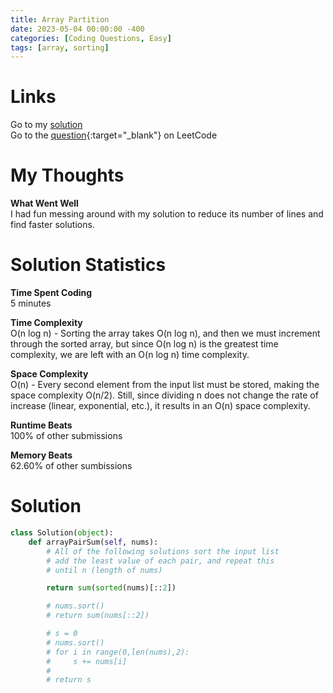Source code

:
 ```yaml
---
title: Array Partition
date: 2023-05-04 00:00:00 -400
categories: [Coding Questions, Easy]
tags: [array, sorting]
---
```


# Links  

Go to my [solution](#solution)  
Go to the [question](https://leetcode.com/problems/array-partition/){:target="_blank"} on LeetCode  

# My Thoughts  

**What Went Well**  
I had fun messing around with my solution to reduce its number of lines and find faster solutions.

# Solution Statistics  

**Time Spent Coding**  
5 minutes

**Time Complexity**  
O(n log n) - Sorting the array takes O(n log n), and then we must increment through the sorted array, but since O(n log n) is the greatest time complexity, we are left with an O(n log n) time complexity.

**Space Complexity**  
O(n) - Every second element from the input list must be stored, making the space complexity O(n/2). Still, since dividing n does not change the rate of increase (linear, exponential, etc.), it results in an O(n) space complexity.

**Runtime Beats**  
100% of other submissions  

**Memory Beats**  
62.60% of other sumbissions  

# Solution  

```python
class Solution(object):
    def arrayPairSum(self, nums):
        # All of the following solutions sort the input list
        # add the least value of each pair, and repeat this
        # until n (length of nums)

        return sum(sorted(nums)[::2])

        # nums.sort()
        # return sum(nums[::2])

        # s = 0
        # nums.sort()
        # for i in range(0,len(nums),2):
        #     s += nums[i]
        #
        # return s
```
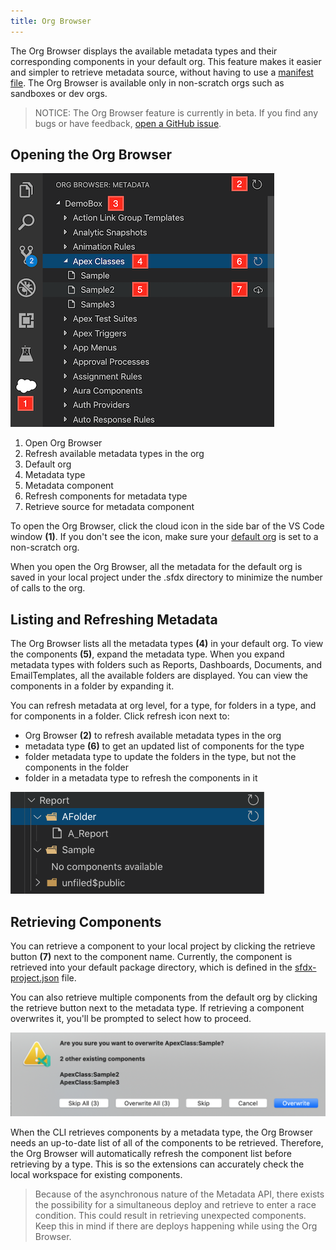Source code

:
 ```yaml
---
title: Org Browser
---
```


The Org Browser displays the available metadata types and their corresponding components in your default org. This feature makes it easier and simpler to retrieve metadata source, without having to use a [manifest file](./org-development-model#the-manifest-packagexml-file). The Org Browser is available only in non-scratch orgs such as sandboxes or dev orgs.

> NOTICE: The Org Browser feature is currently in beta. If you find any bugs or have feedback, [open a GitHub issue](../bugs-and-feedback).

## Opening the Org Browser

![Org Browser Overview](../../images/org_browser_overview.png)

1. Open Org Browser
2. Refresh available metadata types in the org
3. Default org
4. Metadata type
5. Metadata component
6. Refresh components for metadata type
7. Retrieve source for metadata component

To open the Org Browser, click the cloud icon in the side bar of the VS Code window **(1)**. If you don't see the icon, make sure your [default org](./default-org) is set to a non-scratch org.

When you open the Org Browser, all the metadata for the default org is saved in your local project under the .sfdx directory to minimize the number of calls to the org.

## Listing and Refreshing Metadata

The Org Browser lists all the metadata types **(4)** in your default org. To view the components **(5)**, expand the metadata type. When you expand metadata types with folders such as Reports, Dashboards, Documents, and EmailTemplates, all the available folders are displayed. You can view the components in a folder by expanding it.

You can refresh metadata at org level, for a type, for folders in a type, and for components in a folder. Click refresh icon next to:

- Org Browser **(2)** to refresh available metadata types in the org
- metadata type **(6)** to get an updated list of components for the type
- folder metadata type to update the folders in the type, but not the components in the folder
- folder in a metadata type to refresh the components in it

![Metadata type with folders](../../images/org_browser_folders.png)

## Retrieving Components

You can retrieve a component to your local project by clicking the retrieve button **(7)** next to the component name. Currently, the component is retrieved into your default package directory, which is defined in the [sfdx-project.json](../getting-started/first-project#the-sfdx-projectjson-file) file.

You can also retrieve multiple components from the default org by clicking the retrieve button next to the metadata type. If retrieving a component overwrites it, you'll be prompted to select how to proceed.

![Overwrite components](../../images/overwrite-prompt.png)

When the CLI retrieves components by a metadata type, the Org Browser needs an up-to-date list of all of the components to be retrieved. Therefore, the Org Browser will automatically refresh the component list before retrieving by a type. This is so the extensions can accurately check the local workspace for existing components.

> Because of the asynchronous nature of the Metadata API, there exists the possibility for a simultaneous deploy and retrieve to enter a race condition. This could result in retrieving unexpected components. Keep this in mind if there are deploys happening while using the Org Browser.
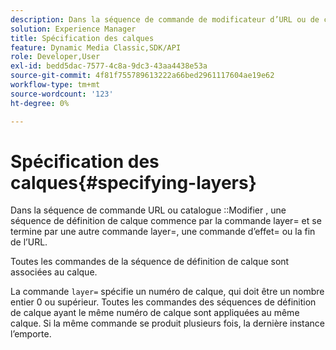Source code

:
```yaml
---
description: Dans la séquence de commande de modificateur d’URL ou de catalogue, une séquence de définition de calque commence par la commande layer= et se termine par une autre commande layer=, une commande d’effet= ou la fin de l’URL.
solution: Experience Manager
title: Spécification des calques
feature: Dynamic Media Classic,SDK/API
role: Developer,User
exl-id: bedd5dac-7577-4c8a-9dc3-43aa4438e53a
source-git-commit: 4f81f755789613222a66bed2961117604ae19e62
workflow-type: tm+mt
source-wordcount: '123'
ht-degree: 0%

---
```


# Spécification des calques{#specifying-layers}

Dans la séquence de commande URL ou catalogue ::Modifier , une séquence de définition de calque commence par la commande layer= et se termine par une autre commande layer=, une commande d’effet= ou la fin de l’URL.

Toutes les commandes de la séquence de définition de calque sont associées au calque.

La commande `layer=` spécifie un numéro de calque, qui doit être un nombre entier 0 ou supérieur. Toutes les commandes des séquences de définition de calque ayant le même numéro de calque sont appliquées au même calque. Si la même commande se produit plusieurs fois, la dernière instance l’emporte.
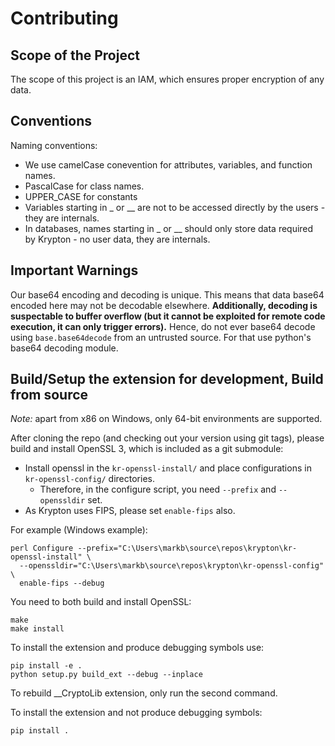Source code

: # Contributing

## Scope of the Project

The scope of this project is an IAM, which ensures proper encryption of any data.

## Conventions

Naming conventions:

- We use camelCase conevention for attributes, variables, and function names.
- PascalCase for class names.
- UPPER_CASE for constants
- Variables starting in _ or __ are not to be accessed directly by the users - they are internals.
- In databases, names starting in _ or __ should only store data required by Krypton - no user data, they are internals.

## Important Warnings

Our base64 encoding and decoding is unique. This means that data base64 encoded here may not be decodable elsewhere. **Additionally, decoding is suspectable to buffer overflow (but it cannot be exploited for remote code execution, it can only trigger errors).** Hence, do not ever base64 decode using `base.base64decode` from an untrusted source. For that use python's base64 decoding module.

## Build/Setup the extension for development, Build from source

*Note:* apart from x86 on Windows, only 64-bit environments are supported.

After cloning the repo (and checking out your version using git tags), please build and install OpenSSL 3, which is included as a git submodule:

- Install openssl in the `kr-openssl-install/` and place configurations in `kr-openssl-config/` directories.
  - Therefore, in the configure script, you need `--prefix` and `--openssldir` set.
- As Krypton uses FIPS, please set `enable-fips` also.

For example (Windows example):

```shell
perl Configure --prefix="C:\Users\markb\source\repos\krypton\kr-openssl-install" \
  --openssldir="C:\Users\markb\source\repos\krypton\kr-openssl-config" \
  enable-fips --debug
```

You need to both build and install OpenSSL:

```shell
make
make install
```

To install the extension and produce debugging symbols use:

```shell
pip install -e .
python setup.py build_ext --debug --inplace
```

To rebuild __CryptoLib extension, only run the second command.

To install the extension and not produce debugging symbols:

```shell
pip install .
```
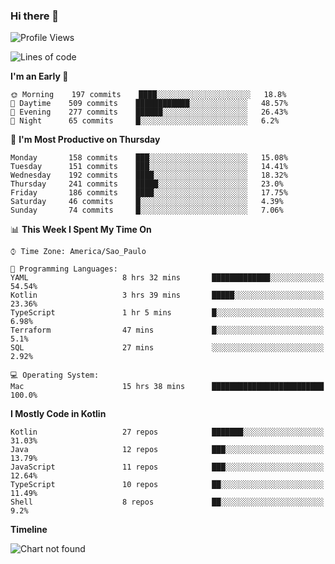 ### Hi there 👋

<!--
**fernandonogueira/fernandonogueira** is a ✨ _special_ ✨ repository because its `README.md` (this file) appears on your GitHub profile.

Here are some ideas to get you started:

- 🔭 I’m currently working on ...
- 🌱 I’m currently learning ...
- 👯 I’m looking to collaborate on ...
- 🤔 I’m looking for help with ...
- 💬 Ask me about ...
- 📫 How to reach me: ...
- 😄 Pronouns: ...
- ⚡ Fun fact: ...
-->

<!--START_SECTION:waka-->
![Profile Views](http://img.shields.io/badge/Profile%20Views-1-blue)

![Lines of code](https://img.shields.io/badge/From%20Hello%20World%20I%27ve%20Written-606188%20lines%20of%20code-blue)

**I'm an Early 🐤** 

```text
🌞 Morning    197 commits    ████░░░░░░░░░░░░░░░░░░░░░   18.8% 
🌆 Daytime    509 commits    ████████████░░░░░░░░░░░░░   48.57% 
🌃 Evening    277 commits    ██████░░░░░░░░░░░░░░░░░░░   26.43% 
🌙 Night      65 commits     █░░░░░░░░░░░░░░░░░░░░░░░░   6.2%

```
📅 **I'm Most Productive on Thursday** 

```text
Monday       158 commits    ███░░░░░░░░░░░░░░░░░░░░░░   15.08% 
Tuesday      151 commits    ███░░░░░░░░░░░░░░░░░░░░░░   14.41% 
Wednesday    192 commits    ████░░░░░░░░░░░░░░░░░░░░░   18.32% 
Thursday     241 commits    █████░░░░░░░░░░░░░░░░░░░░   23.0% 
Friday       186 commits    ████░░░░░░░░░░░░░░░░░░░░░   17.75% 
Saturday     46 commits     █░░░░░░░░░░░░░░░░░░░░░░░░   4.39% 
Sunday       74 commits     █░░░░░░░░░░░░░░░░░░░░░░░░   7.06%

```


📊 **This Week I Spent My Time On** 

```text
⌚︎ Time Zone: America/Sao_Paulo

💬 Programming Languages: 
YAML                     8 hrs 32 mins       █████████████░░░░░░░░░░░░   54.54% 
Kotlin                   3 hrs 39 mins       █████░░░░░░░░░░░░░░░░░░░░   23.36% 
TypeScript               1 hr 5 mins         █░░░░░░░░░░░░░░░░░░░░░░░░   6.98% 
Terraform                47 mins             █░░░░░░░░░░░░░░░░░░░░░░░░   5.1% 
SQL                      27 mins             ░░░░░░░░░░░░░░░░░░░░░░░░░   2.92%

💻 Operating System: 
Mac                      15 hrs 38 mins      █████████████████████████   100.0%

```

**I Mostly Code in Kotlin** 

```text
Kotlin                   27 repos            ███████░░░░░░░░░░░░░░░░░░   31.03% 
Java                     12 repos            ███░░░░░░░░░░░░░░░░░░░░░░   13.79% 
JavaScript               11 repos            ███░░░░░░░░░░░░░░░░░░░░░░   12.64% 
TypeScript               10 repos            ██░░░░░░░░░░░░░░░░░░░░░░░   11.49% 
Shell                    8 repos             ██░░░░░░░░░░░░░░░░░░░░░░░   9.2%

```


**Timeline**

![Chart not found](https://raw.githubusercontent.com/fernandonogueira/fernandonogueira/master/charts/bar_graph.png) 


<!--END_SECTION:waka-->
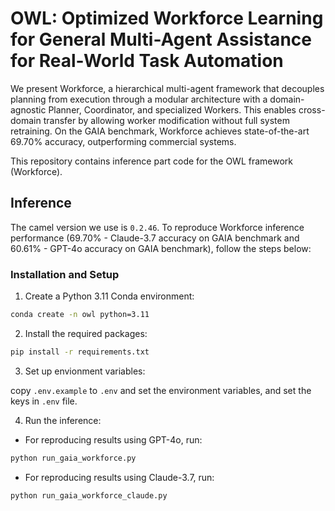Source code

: # OWL: Optimized Workforce Learning for General Multi-Agent Assistance for Real-World Task Automation

We present Workforce, a hierarchical multi-agent framework that decouples planning from execution through a modular
architecture with a domain-agnostic Planner, Coordinator, and specialized Workers. This enables cross-domain transfer by
allowing worker modification without full system retraining. On the GAIA benchmark, Workforce achieves state-of-the-art
69.70% accuracy, outperforming commercial systems.

This repository contains inference part code for the OWL framework (Workforce).

## Inference

The camel version we use is `0.2.46`. To reproduce Workforce inference performance (69.70% - Claude-3.7 accuracy on GAIA benchmark and 60.61% - GPT-4o
accuracy on GAIA benchmark), follow the steps below:

### Installation and Setup

1. Create a Python 3.11 Conda environment:

```bash
conda create -n owl python=3.11
```

2. Install the required packages:

```bash
pip install -r requirements.txt
```

3. Set up envionment variables:

copy `.env.example` to `.env` and set the environment variables, and set the keys in `.env` file.

4. Run the inference:

- For reproducing results using GPT-4o, run:

```bash
python run_gaia_workforce.py
```

- For reproducing results using Claude-3.7, run:

```bash
python run_gaia_workforce_claude.py
```


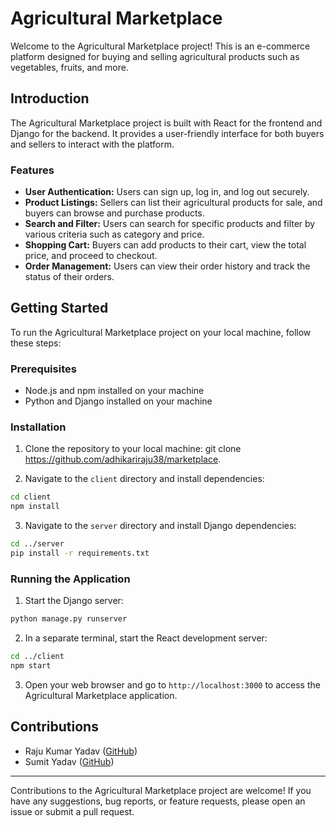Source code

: # Agricultural Marketplace

Welcome to the Agricultural Marketplace project! This is an e-commerce platform designed for buying and selling agricultural products such as vegetables, fruits, and more.

## Introduction

The Agricultural Marketplace project is built with React for the frontend and Django for the backend. It provides a user-friendly interface for both buyers and sellers to interact with the platform.

### Features

- **User Authentication:** Users can sign up, log in, and log out securely.
- **Product Listings:** Sellers can list their agricultural products for sale, and buyers can browse and purchase products.
- **Search and Filter:** Users can search for specific products and filter by various criteria such as category and price.
- **Shopping Cart:** Buyers can add products to their cart, view the total price, and proceed to checkout.
- **Order Management:** Users can view their order history and track the status of their orders.

## Getting Started

To run the Agricultural Marketplace project on your local machine, follow these steps:

### Prerequisites

- Node.js and npm installed on your machine
- Python and Django installed on your machine

### Installation

1. Clone the repository to your local machine:
git clone https://github.com/adhikariraju38/marketplace.


2. Navigate to the `client` directory and install dependencies:
```bash
cd client
npm install
```


3. Navigate to the `server` directory and install Django dependencies:
```bash
cd ../server
pip install -r requirements.txt
```



### Running the Application

1. Start the Django server:
```bash
python manage.py runserver
```


2. In a separate terminal, start the React development server:
```bash
cd ../client
npm start
```


3. Open your web browser and go to `http://localhost:3000` to access the Agricultural Marketplace application.

## Contributions

- Raju Kumar Yadav ([GitHub](https://github.com/https://github.com/adhikariraju38))
- Sumit Yadav ([GitHub](https://github.com/rockerritesh))

---

Contributions to the Agricultural Marketplace project are welcome! If you have any suggestions, bug reports, or feature requests, please open an issue or submit a pull request.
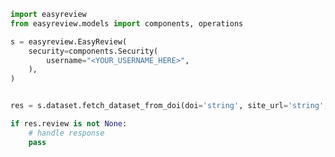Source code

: <!-- Start SDK Example Usage [usage] -->
```python
import easyreview
from easyreview.models import components, operations

s = easyreview.EasyReview(
    security=components.Security(
        username="<YOUR_USERNAME_HERE>",
    ),
)


res = s.dataset.fetch_dataset_from_doi(doi='string', site_url='string', api_token='string')

if res.review is not None:
    # handle response
    pass
```
<!-- End SDK Example Usage [usage] -->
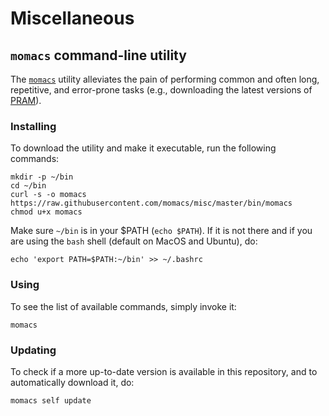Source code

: # Miscellaneous

## `momacs` command-line utility
The [`momacs`](bin/momacs) utility alleviates the pain of performing common and often long, repetitive, and error-prone tasks (e.g., downloading the latest versions of [PRAM](https://github.com/momacs/pram)).

### Installing
To download the utility and make it executable, run the following commands:
```
mkdir -p ~/bin
cd ~/bin
curl -s -o momacs https://raw.githubusercontent.com/momacs/misc/master/bin/momacs
chmod u+x momacs
```

Make sure `~/bin` is in your $PATH (`echo $PATH`).  If it is not there and if you are using the `bash` shell (default on MacOS and Ubuntu), do:
```
echo 'export PATH=$PATH:~/bin' >> ~/.bashrc
```

### Using
To see the list of available commands, simply invoke it:
```
momacs
```

### Updating
To check if a more up-to-date version is available in this repository, and to automatically download it, do:
```
momacs self update
```
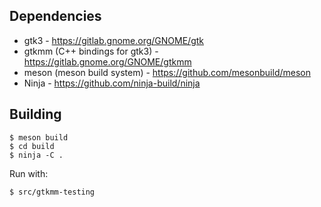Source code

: ## Dependencies

* gtk3 - https://gitlab.gnome.org/GNOME/gtk
* gtkmm (C++ bindings for gtk3) - https://gitlab.gnome.org/GNOME/gtkmm
* meson (meson build system) - https://github.com/mesonbuild/meson
* Ninja - https://github.com/ninja-build/ninja

## Building

```
$ meson build
$ cd build
$ ninja -C .
```
Run with:
```
$ src/gtkmm-testing
```
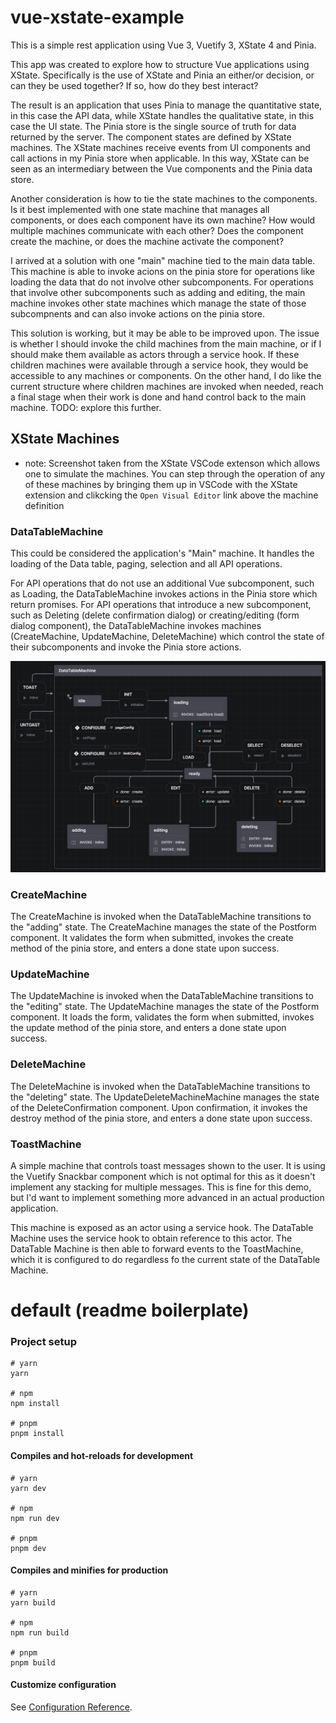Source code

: # vue-xstate-example

This is a simple rest application using Vue 3, Vuetify 3, XState 4 and Pinia.

This app was created to explore how to structure Vue applications using XState.
Specifically is the use of XState and Pinia an either/or decision, or can they be used together?
If so, how do they best interact?

The result is an application that uses Pinia to manage the quantitative state, in this case the API
data, while XState handles the qualitative state, in this case the UI state.  The Pinia store is the
single source of truth for data returned by the server.  The component states are defined by XState
machines.  The XState machines receive events from UI components and call actions in my Pinia store
when applicable.  In this way, XState can be seen as an intermediary between the Vue components and the
Pinia data store.

Another consideration is how to tie the state machines to the components.  Is it best implemented with
one state machine that manages all components, or does each component have its own machine? How would
multiple machines communicate with each other?  Does the component create the machine, or does the machine
activate the component?

I arrived at a solution with one "main" machine tied to the main data table.  This machine is able
to invoke acions on the pinia store for operations like loading the data that do not involve other
subcomponents.  For operations that involve other subcomponents such as adding and editing, the main
machine invokes other state machines which manage the state of those subcompnents and can also
invoke actions on the pinia store.

This solution is working, but it may be able to be improved upon.  The issue is whether I should invoke
the child machines from the main machine, or if I should make them available as actors through a service
hook.  If these children machines were available through a service hook, they would be accessible to any machines
or components.  On the other hand, I do like the current structure where children machines are invoked when
needed, reach a final stage when their work is done and hand control back to the main machine.  TODO: explore this further.



## XState Machines
* note: Screenshot taken from the XState VSCode extenson which allows one to simulate the machines.  You can step through the operation of any of these machines by bringing them up in VSCode with the XState extension and clikcking the `Open Visual Editor` link above the machine definition

### DataTableMachine
This could be considered the application's "Main" machine.  It handles the loading of the Data table,
paging, selection and all API operations.

For API operations that do not use an additional Vue subcomponent, such as Loading, the DataTableMachine
invokes actions in the Pinia store which return promises.  For API operations that introduce a new
subcomponent, such as Deleting (delete confirmation dialog) or creating/editing (form dialog component),
the DataTableMachine invokes machines (CreateMachine, UpdateMachine, DeleteMachine) which control the
state of their subcomponents and invoke the Pinia store actions.

![DataTableMachine](docs/assets/images/datatable_machine.png)

### CreateMachine
The CreateMachine is invoked when the DataTableMachine transitions to the "adding" state.  The
CreateMachine manages the state of the Postform component.  It validates the form when submitted,
invokes the create method of the pinia store, and enters a done state upon success.

### UpdateMachine
The UpdateMachine is invoked when the DataTableMachine transitions to the "editing" state.  The
UpdateMachine manages the state of the Postform component.  It loads the form, validates the form
when submitted, invokes the update method of the pinia store, and enters a done state upon success.

### DeleteMachine
The DeleteMachine is invoked when the DataTableMachine transitions to the "deleting" state.  The
UpdateDeleteMachineMachine manages the state of the DeleteConfirmation component.  Upon confirmation,
it invokes the destroy method of the pinia store, and enters a done state upon success.

### ToastMachine
A simple machine that controls toast messages shown to the user.  It is using the Vuetify Snackbar component
which is not optimal for this as it doesn't implement any stacking for multiple messages.  This is fine for
this demo, but I'd want to implement something more advanced in an actual production application.

This machine is exposed as an actor using a service hook.  The DataTable Machine uses the service hook to
obtain reference to this actor.  The DataTable Machine is then able to forward events to the ToastMachine,
which it is configured to do regardless fo the current state of the DataTable Machine.

# default (readme boilerplate)


### Project setup

```
# yarn
yarn

# npm
npm install

# pnpm
pnpm install
```

#### Compiles and hot-reloads for development

```
# yarn
yarn dev

# npm
npm run dev

# pnpm
pnpm dev
```

#### Compiles and minifies for production

```
# yarn
yarn build

# npm
npm run build

# pnpm
pnpm build
```

#### Customize configuration

See [Configuration Reference](https://vitejs.dev/config/).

--- WHAT YOU ARE ASKED TO DO ---
In the material, find each line with the word "following" and list it.

--- EXERCISE OUTPUT ---
        # All of the following solutions sort the input list
To download the utility and make it executable, run the following commands:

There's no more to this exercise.